The Bordeaux market is delicately balanced
Bordeaux’s market share has been on the decline, reaching a low share of 68% by value last year. Although prices have been steady, the region has not performed as well other areas of the wine market such as Burgundy or Italy. The 2005, 2009 and 2010 vintages of the First Growths in particular have been sluggish over the past twelve months as they move towards their previous peaks. Despite the First Growth slowdown, demand for their second wines continues to be high. Other wines performing well include highly scored wines from the 2015 vintage which have in some instances doubled in price since release.
2017 is heterogeneous vintage in terms of quantity and quality
The main talking point in the build-up to this campaign has been the impact of late spring frosts - the worst since 1991 - that have drastically reduced the overall Bordeaux yield. It appears that much of the damage has occurred to vineyards that supply the lower-priced end of the market, rather than the fine wine segment; certain communes on the Left Bank such as Pauillac, St-Julien, and St-Estephe were hardly touched. Early critical commentary seems to suggest that the combination of frost in certain areas alongside an otherwise relatively good growing season has led to a heterogeneous vintage. With recent movements in the world of wine criticism, there may be some divergence of opinion over which are the wines to buy, quality-wise.

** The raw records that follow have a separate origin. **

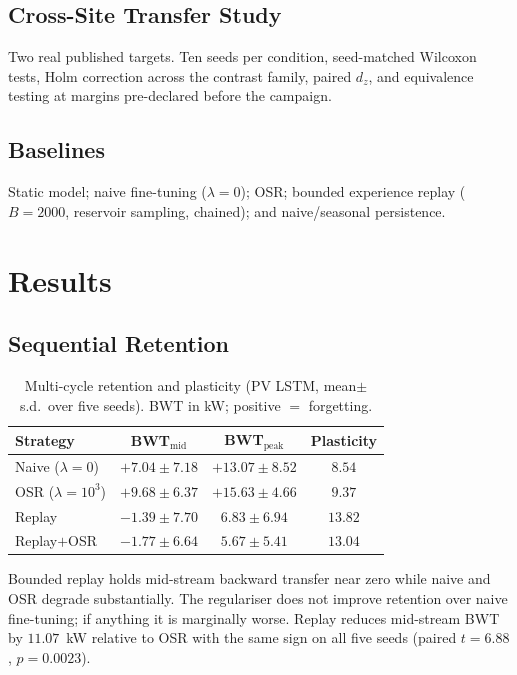 \documentclass[journal]{IEEEtran}
\newcommand{\ewclambda}{\lambda}
\begin{document}
\subsection{Cross-Site Transfer Study}
Two real published targets. Ten seeds per condition, seed-matched Wilcoxon
tests, Holm correction across the contrast family, paired $d_z$, and equivalence
testing at margins pre-declared before the campaign.

\subsection{Baselines}
Static model; naive fine-tuning ($\ewclambda{=}0$); OSR; bounded experience
replay ($B{=}2000$, reservoir sampling, chained); and naive/seasonal persistence.

\section{Results}
\label{sec:results}

\subsection{Sequential Retention}
\label{sec:results_seq}

\begin{table}[t]
\centering
\caption{Multi-cycle retention and plasticity (PV LSTM, mean$\pm$s.d.\ over five
seeds). BWT in kW; positive $=$ forgetting.}
\label{tab:multicycle}
\begin{tabular}{@{}lccc@{}}
\toprule
\textbf{Strategy} & \textbf{BWT}$_{\mathrm{mid}}$ & \textbf{BWT}$_{\mathrm{peak}}$
& \textbf{Plasticity} \\
\midrule
Naive ($\ewclambda{=}0$) & $+7.04\pm7.18$ & $+13.07\pm8.52$ & $8.54$ \\
OSR ($\ewclambda{=}10^3$) & $+9.68\pm6.37$ & $+15.63\pm4.66$ & $9.37$ \\
Replay & $\mathbf{-1.39\pm7.70}$ & $\mathbf{6.83\pm6.94}$ & $13.82$ \\
Replay${+}$OSR & $\mathbf{-1.77\pm6.64}$ & $\mathbf{5.67\pm5.41}$ & $13.04$ \\
\bottomrule
\end{tabular}
\end{table}

Bounded replay holds mid-stream backward transfer near zero while naive and OSR
degrade substantially. The regulariser does not improve retention over naive
fine-tuning; if anything it is marginally worse. Replay reduces mid-stream BWT
by $11.07$~kW relative to OSR with the same sign on all five seeds (paired
$t{=}6.88$, $p{=}0.0023$).
\end{document}
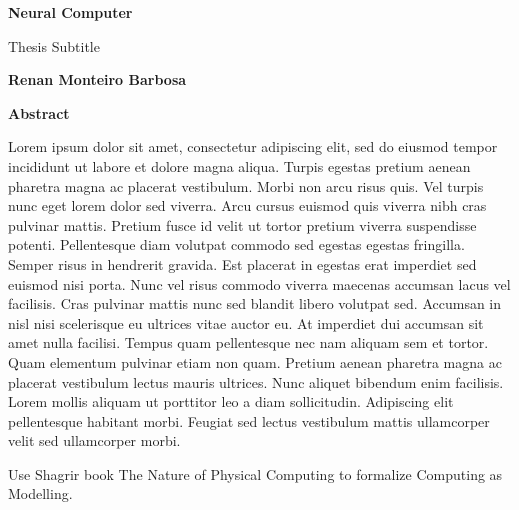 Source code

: \documentclass{amsart}
\begin{document}


\thispagestyle{plain}
\begin{center}
    \Large
    \textbf{Neural Computer}
        
    \vspace{0.4cm}
    \large
    Thesis Subtitle
        
    \vspace{0.4cm}
    \textbf{Renan Monteiro Barbosa}
       
    \vspace{0.9cm}
    \textbf{Abstract}
    
    Lorem ipsum dolor sit amet, consectetur adipiscing elit, sed do eiusmod tempor incididunt ut labore et dolore magna aliqua. 
    Turpis egestas pretium aenean pharetra magna ac placerat vestibulum. 
    Morbi non arcu risus quis. Vel turpis nunc eget lorem dolor sed viverra. 
    Arcu cursus euismod quis viverra nibh cras pulvinar mattis. 
    Pretium fusce id velit ut tortor pretium viverra suspendisse potenti. 
    Pellentesque diam volutpat commodo sed egestas egestas fringilla. 
    Semper risus in hendrerit gravida. 
    Est placerat in egestas erat imperdiet sed euismod nisi porta. 
    Nunc vel risus commodo viverra maecenas accumsan lacus vel facilisis. 
    Cras pulvinar mattis nunc sed blandit libero volutpat sed. 
    Accumsan in nisl nisi scelerisque eu ultrices vitae auctor eu. 
    At imperdiet dui accumsan sit amet nulla facilisi. 
    Tempus quam pellentesque nec nam aliquam sem et tortor. 
    Quam elementum pulvinar etiam non quam. 
    Pretium aenean pharetra magna ac placerat vestibulum lectus mauris ultrices. 
    Nunc aliquet bibendum enim facilisis. 
    Lorem mollis aliquam ut porttitor leo a diam sollicitudin. 
    Adipiscing elit pellentesque habitant morbi. 
    Feugiat sed lectus vestibulum mattis ullamcorper velit sed ullamcorper morbi.
\end{center}

\clearpage

Use Shagrir book The Nature of Physical Computing to formalize Computing as Modelling.
\end{document}
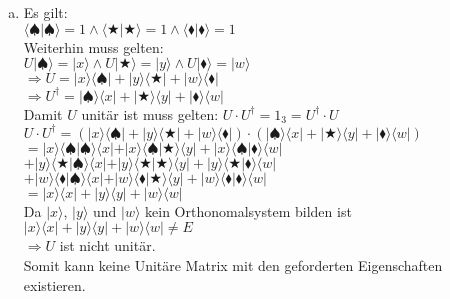 \documentclass[a4paper]{scrartcl}
\begin{document}
\begin{enumerate}[a)]
\item 
Es gilt:\\
$\langle \spadesuit | \spadesuit\rangle =1 \wedge \langle \bigstar | \bigstar \rangle=1 \wedge \langle \blacklozenge | \blacklozenge\rangle =1$\\
Weiterhin muss gelten:\\
$U|\spadesuit\rangle=|x\rangle \wedge U|\bigstar\rangle=|y\rangle \wedge U|\blacklozenge\rangle=|w\rangle$\\
$\Rightarrow U=|x\rangle\langle\spadesuit|+|y\rangle\langle\bigstar|+|w\rangle\langle\blacklozenge|$\\
$\Rightarrow U^\dagger= |\spadesuit\rangle\langle x|+|\bigstar\rangle\langle y|+|\blacklozenge\rangle\langle w|$\\
Damit $U$ unitär ist muss gelten: $U\cdot U^\dagger=1_3=U^\dagger\cdot U$\\
$U\cdot U^\dagger = (|x\rangle\langle\spadesuit|+|y\rangle\langle\bigstar|+|w\rangle\langle\blacklozenge|)\cdot(|\spadesuit\rangle\langle x|+|\bigstar\rangle\langle y|+|\blacklozenge\rangle\langle w|)$\\
$= |x\rangle\langle\spadesuit|\spadesuit\rangle\langle x|+|x\rangle\langle\spadesuit|\bigstar\rangle\langle y|+|x\rangle\langle\spadesuit|\blacklozenge\rangle\langle w|$\\
$+|y\rangle\langle\bigstar|\spadesuit\rangle\langle x|+|y\rangle\langle\bigstar|\bigstar\rangle\langle y|+|y\rangle\langle\bigstar|\blacklozenge\rangle\langle w|$\\
$+|w\rangle\langle\blacklozenge|\spadesuit\rangle\langle x|+|w\rangle\langle\blacklozenge|\bigstar\rangle\langle y|+|w\rangle\langle\blacklozenge|\blacklozenge\rangle\langle w|$\\
$= |x\rangle\langle x|+|y\rangle\langle y|+|w\rangle\langle w|$\\
Da $|x\rangle$, $|y\rangle$ und $|w\rangle$ kein Orthonomalsystem bilden ist $|x\rangle\langle x|+|y\rangle\langle y|+|w\rangle\langle w|\neq E$\\
$\Rightarrow U$ ist nicht unitär.\\
Somit kann keine Unitäre Matrix mit den geforderten Eigenschaften existieren.


\end{enumerate}
\end{document}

Bordeaux is back…. in Bordeaux
The question of how much wine is being produced versus how much is then coming to market is a crucial one. For the last two years, despite above average production volumes, many of the top chateaux have been holding back more and more of their production for sale beyond En Primeur. The purpose of this strategy, and its long-term impact on the market, is not entirely clear. On the one hand it may simply be part of a normal restocking cycle. On the other, it is possible that the strategy of restricting supply is intended to help maintain price levels.
It's all in the price
The interests of different constituents of the supply chain may diverge on the issue of volume. If wine critics deem the 2017s to be below average, the chateaux will want to sell as much stock now at the highest possible price, which could leave either negociants or international merchants with stock they are unable to sell. On the other hand, if the wine is deemed to be above average, it’s likely that merchants might struggle to get their hands on stock that is being withheld to sell in the future for a higher price. Whichever way this goes, as always, the right price will be crucial for the success of the wines in the market.
The fine wine market: Bordeaux in context
Last year was positive for the fine wine market. All the Liv-ex indices rose in 2017, though at a much more modest pace than in 2016. The Fine Wine 1000 – the broadest measure of the fine wine market – was the best performing index, rising 11.3%. It is currently at an all-time high. Among the sub-indices the Burgundy 150 had its best year in a decade, climbing 23.9%.
By way of comparison, the Bordeaux 500 index rose 7.8% and the Fine Wine 50, which tracks the prices of the First Growths, was up 5.3%.
A fluctuating exchange rate affected the level of demand in the Bordeaux market. The Fine Wine 50 was particularly susceptible to exchange rate movement for the majority of the 2017, largely rising and falling along with sterling’s movement against the euro and the dollar.
The start of 2018 has largely seen these themes continue: the Fine Wine 50 is up 0.2% year to date while the broader market, represented by the Liv-ex 1000, has gained 1.33%. Currency volatility has subsided, but the weaker dollar has dampened demand from the Far East and the US, undoubtedly contributing to faltering price momentum.